The condensation of 2,3-dichloro-1,4-naphthaquinone with series of substituted glycols has resulted in a new series of non-cyclic ionophores D3–D4a.. These ionophores vary with different end groups and chain length. The synthesized ionophores 2,3-bis[2-(2-ethoxyethoxy)ethoxy]naphthalene-1,4-dione (D3), 2,3-bis[2-(2-butoxyethoxy)ethoxy]naphthalene-1,4-dione (D3a), 2,3-bis[2-{2-(2-ethoxyethoxy)ethoxy}ethoxy]naphthalene-1,4-dione (D4), 2,3-bis[2-{2-(2-butoxyethoxy)ethoxy}ethoxy]naphthalene-1,4-dione (D4a) have been characterized by m.p., TLC and spectral analysis using 1H NMR, mass & IR spectroscopy. Their binding ability for Li+, Na+, K+, Ca2+, Mg2+ cations has been studied from two aspects: extraction and transport through an artificial bulk liquid membrane.
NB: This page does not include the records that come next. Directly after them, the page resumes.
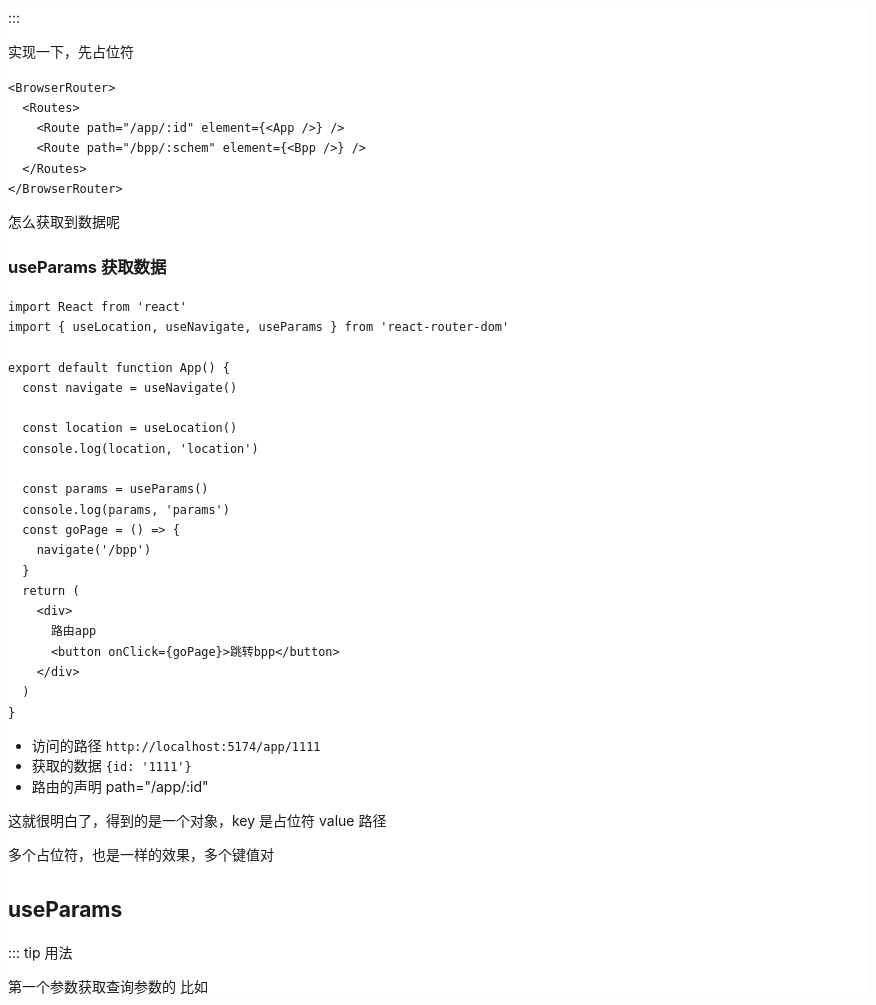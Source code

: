 :::

实现一下，先占位符

```tsx
<BrowserRouter>
  <Routes>
    <Route path="/app/:id" element={<App />} />
    <Route path="/bpp/:schem" element={<Bpp />} />
  </Routes>
</BrowserRouter>
```

怎么获取到数据呢

### useParams 获取数据

```tsx
import React from 'react'
import { useLocation, useNavigate, useParams } from 'react-router-dom'

export default function App() {
  const navigate = useNavigate()

  const location = useLocation()
  console.log(location, 'location')

  const params = useParams()
  console.log(params, 'params')
  const goPage = () => {
    navigate('/bpp')
  }
  return (
    <div>
      路由app
      <button onClick={goPage}>跳转bpp</button>
    </div>
  )
}
```

- 访问的路径 ```http://localhost:5174/app/1111```
- 获取的数据 `{id: '1111'}`
- 路由的声明 path="/app/:id"

这就很明白了，得到的是一个对象，key 是占位符 value 路径

多个占位符，也是一样的效果，多个键值对

## useParams

::: tip 用法

第一个参数获取查询参数的 比如
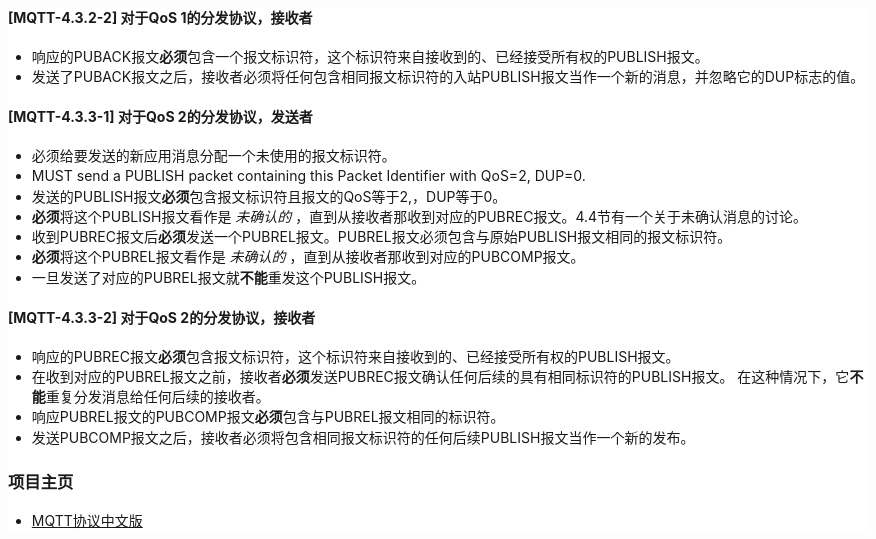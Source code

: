 ####  \[MQTT-4.3.2-2\] 对于QoS 1的分发协议，接收者                                                                                                                                                                                                                                                                               
                                                                                                                                                                                                                                                                                                                                
-   响应的PUBACK报文**必须**包含一个报文标识符，这个标识符来自接收到的、已经接受所有权的PUBLISH报文。                                                                                                                                                                                                      
-   发送了PUBACK报文之后，接收者必须将任何包含相同报文标识符的入站PUBLISH报文当作一个新的消息，并忽略它的DUP标志的值。                                                                                                                                                                                     

####  \[MQTT-4.3.3-1\] 对于QoS 2的分发协议，发送者                                                                                                                                                                                                                                                                               
                                                                                                                                                                                                                                                                                                                                
 -   必须给要发送的新应用消息分配一个未使用的报文标识符。                                                                                                                                                                                                                                                   
-   MUST send a PUBLISH packet containing this Packet Identifier with QoS=2, DUP=0.                                                                                                                                                                                                                        
 -   发送的PUBLISH报文**必须**包含报文标识符且报文的QoS等于2,，DUP等于0。                                                                                                                                                                                                                                   
-   **必须**将这个PUBLISH报文看作是 *未确认的* ，直到从接收者那收到对应的PUBREC报文。4.4节有一个关于未确认消息的讨论。                                                                                                                                                                                     
-   收到PUBREC报文后**必须**发送一个PUBREL报文。PUBREL报文必须包含与原始PUBLISH报文相同的报文标识符。                                                                                                                                                                                                                                                                                                                                                                                  
-   **必须**将这个PUBREL报文看作是 *未确认的* ，直到从接收者那收到对应的PUBCOMP报文。                                                                                                                                                                                                                      
-   一旦发送了对应的PUBREL报文就**不能**重发这个PUBLISH报文。                                                                                                                                                                                                                                              

#### \[MQTT-4.3.3-2\] 对于QoS 2的分发协议，接收者                                                                                                                                                                                                                                                                               

-   响应的PUBREC报文**必须**包含报文标识符，这个标识符来自接收到的、已经接受所有权的PUBLISH报文。                                                                                                                                                                                                          
-   在收到对应的PUBREL报文之前，接收者**必须**发送PUBREC报文确认任何后续的具有相同标识符的PUBLISH报文。 在这种情况下，它**不能**重复分发消息给任何后续的接收者。                                                                                                                                           
-   响应PUBREL报文的PUBCOMP报文**必须**包含与PUBREL报文相同的标识符。                                                                                                                                                                                                                                      
 -   发送PUBCOMP报文之后，接收者必须将包含相同报文标识符的任何后续PUBLISH报文当作一个新的发布。 


### 项目主页

- [MQTT协议中文版](https://github.com/mcxiaoke/mqtt)


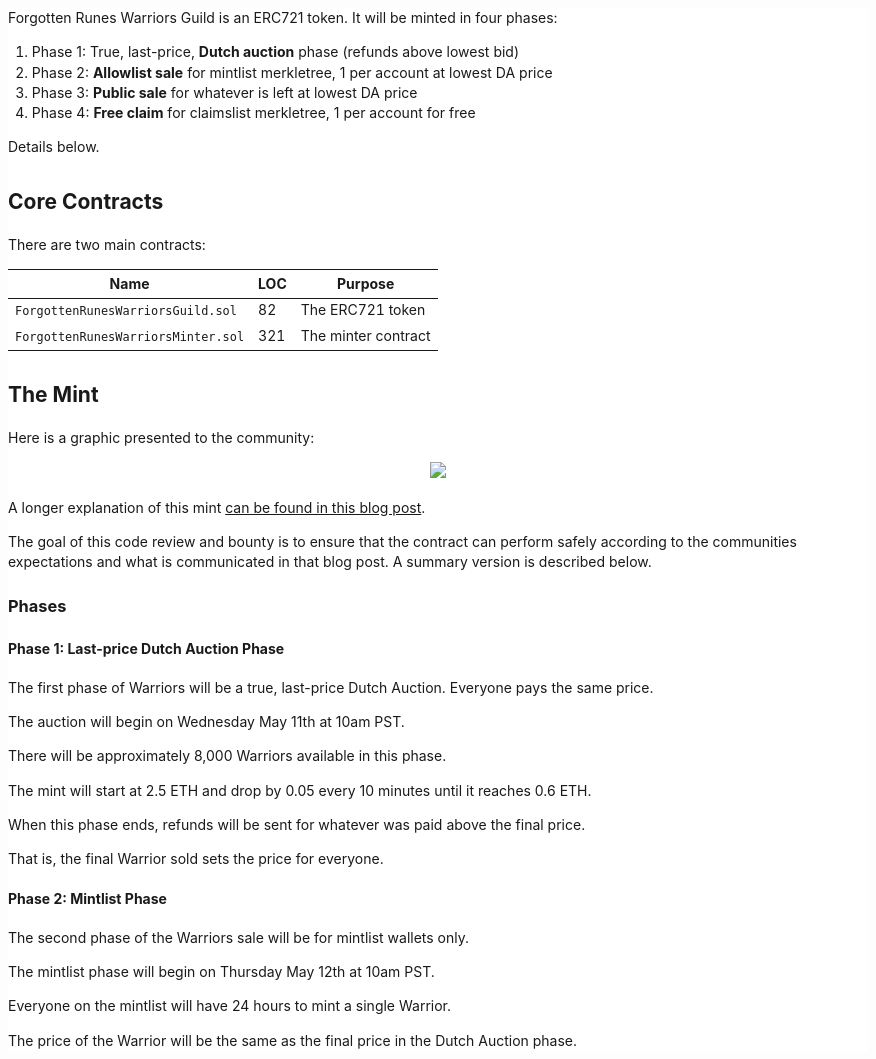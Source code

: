 Forgotten Runes Warriors Guild is an ERC721 token. It will be minted in four phases:

1. Phase 1: True, last-price, **Dutch auction** phase (refunds above lowest bid)
2. Phase 2: **Allowlist sale** for mintlist merkletree, 1 per account at lowest DA price
3. Phase 3: **Public sale** for whatever is left at lowest DA price
4. Phase 4: **Free claim** for claimslist merkletree, 1 per account for free

Details below.

## Core Contracts

There are two main contracts:

| Name                               | LOC | Purpose             |
| ---------------------------------- | --- | ------------------- |
| `ForgottenRunesWarriorsGuild.sol`  | 82  | The ERC721 token    |
| `ForgottenRunesWarriorsMinter.sol` | 321 | The minter contract |

## The Mint

Here is a graphic presented to the community:

<div align="center"><img width="600" src="https://images.ctfassets.net/vxapo358qmda/5oQ7Tm0nd7L4wRW05qiz7x/43ee08d3cb5d67df529c89dbc0bdcb85/Forgotten-Runes-Warriors-Guild-Mint.png"></div>

A longer explanation of this mint <a href="https://www.forgottenrunes.com/posts/forgotten-runes-warriors-guild-mintonomics">can be found in this blog post</a>.

The goal of this code review and bounty is to ensure that the contract can perform safely according to the communities expectations and what is communicated in that blog post. A summary version is described below.

### Phases

#### Phase 1: Last-price Dutch Auction Phase

The first phase of Warriors will be a true, last-price Dutch Auction. Everyone pays the same price.

The auction will begin on Wednesday May 11th at 10am PST.

There will be approximately 8,000 Warriors available in this phase.

The mint will start at 2.5 ETH and drop by 0.05 every 10 minutes until it reaches 0.6 ETH.

When this phase ends, refunds will be sent for whatever was paid above the final price.

That is, the final Warrior sold sets the price for everyone.

#### Phase 2: Mintlist Phase

The second phase of the Warriors sale will be for mintlist wallets only.

The mintlist phase will begin on Thursday May 12th at 10am PST.

Everyone on the mintlist will have 24 hours to mint a single Warrior.

The price of the Warrior will be the same as the final price in the Dutch Auction phase.
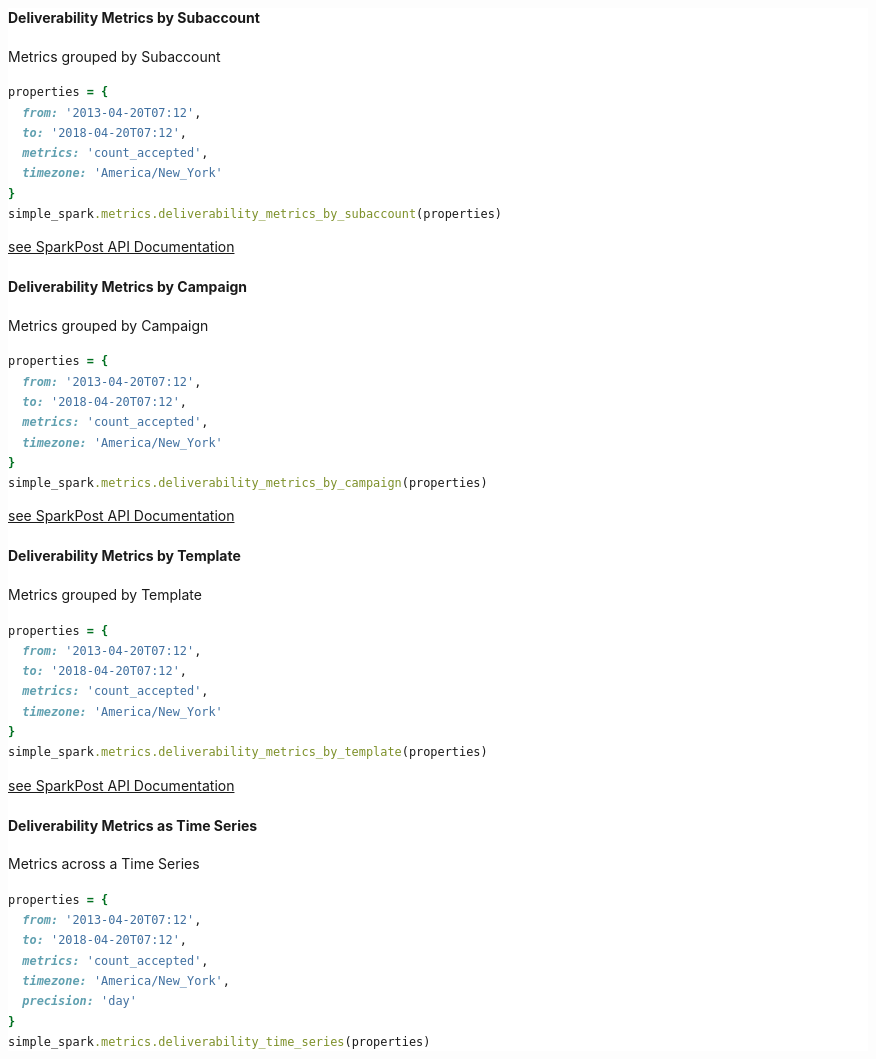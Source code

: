 #### Deliverability Metrics by Subaccount

Metrics grouped by Subaccount

```ruby
properties = {
  from: '2013-04-20T07:12',
  to: '2018-04-20T07:12',
  metrics: 'count_accepted',
  timezone: 'America/New_York'
}
simple_spark.metrics.deliverability_metrics_by_subaccount(properties)
```

<a href="https://developers.sparkpost.com/api/#/reference/metrics/deliverability-metrics/deliverability-metrics-by-subaccount" target="_blank">see SparkPost API Documentation</a>

#### Deliverability Metrics by Campaign

Metrics grouped by Campaign

```ruby
properties = {
  from: '2013-04-20T07:12',
  to: '2018-04-20T07:12',
  metrics: 'count_accepted',
  timezone: 'America/New_York'
}
simple_spark.metrics.deliverability_metrics_by_campaign(properties)
```

<a href="https://developers.sparkpost.com/api/#/reference/metrics/deliverability-metrics/deliverability-metrics-by-campaign" target="_blank">see SparkPost API Documentation</a>

#### Deliverability Metrics by Template

Metrics grouped by Template

```ruby
properties = {
  from: '2013-04-20T07:12',
  to: '2018-04-20T07:12',
  metrics: 'count_accepted',
  timezone: 'America/New_York'
}
simple_spark.metrics.deliverability_metrics_by_template(properties)
```

<a href="https://developers.sparkpost.com/api/#/reference/metrics/deliverability-metrics/deliverability-metrics-by-template" target="_blank">see SparkPost API Documentation</a>

#### Deliverability Metrics as Time Series

Metrics across a Time Series

```ruby
properties = {
  from: '2013-04-20T07:12',
  to: '2018-04-20T07:12',
  metrics: 'count_accepted',
  timezone: 'America/New_York',
  precision: 'day'
}
simple_spark.metrics.deliverability_time_series(properties)
```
The results show that Li+ and Na+ are extracted in highest amount by D3 while K+ is extracted maximum by D3a and D4. Whereas D3 and D4a proved to be the best extractant for Mg2+ and D3 for Ca2+ compared to other studied ionophores. The results of transport studies depicts that these lariat ethers possess highest carrier efficiency for Mg2+ than Li+, Na+, K+ and Ca2+. The ionophores contain quinone redox moiety which showed the enhancement in extraction and transport ability in reduced state compared to oxidized state. The results suggest that due to the presence of different end groups and chain lengths, the selectivity of non-cyclic ionophores towards metal ions is specified. The design and synthesis of new naphthaquinone derived ionophore is another potentiality to enhance the selectivity of ionophores which have potential applications in analytical, environmental, biomimetic chemistry and sensors.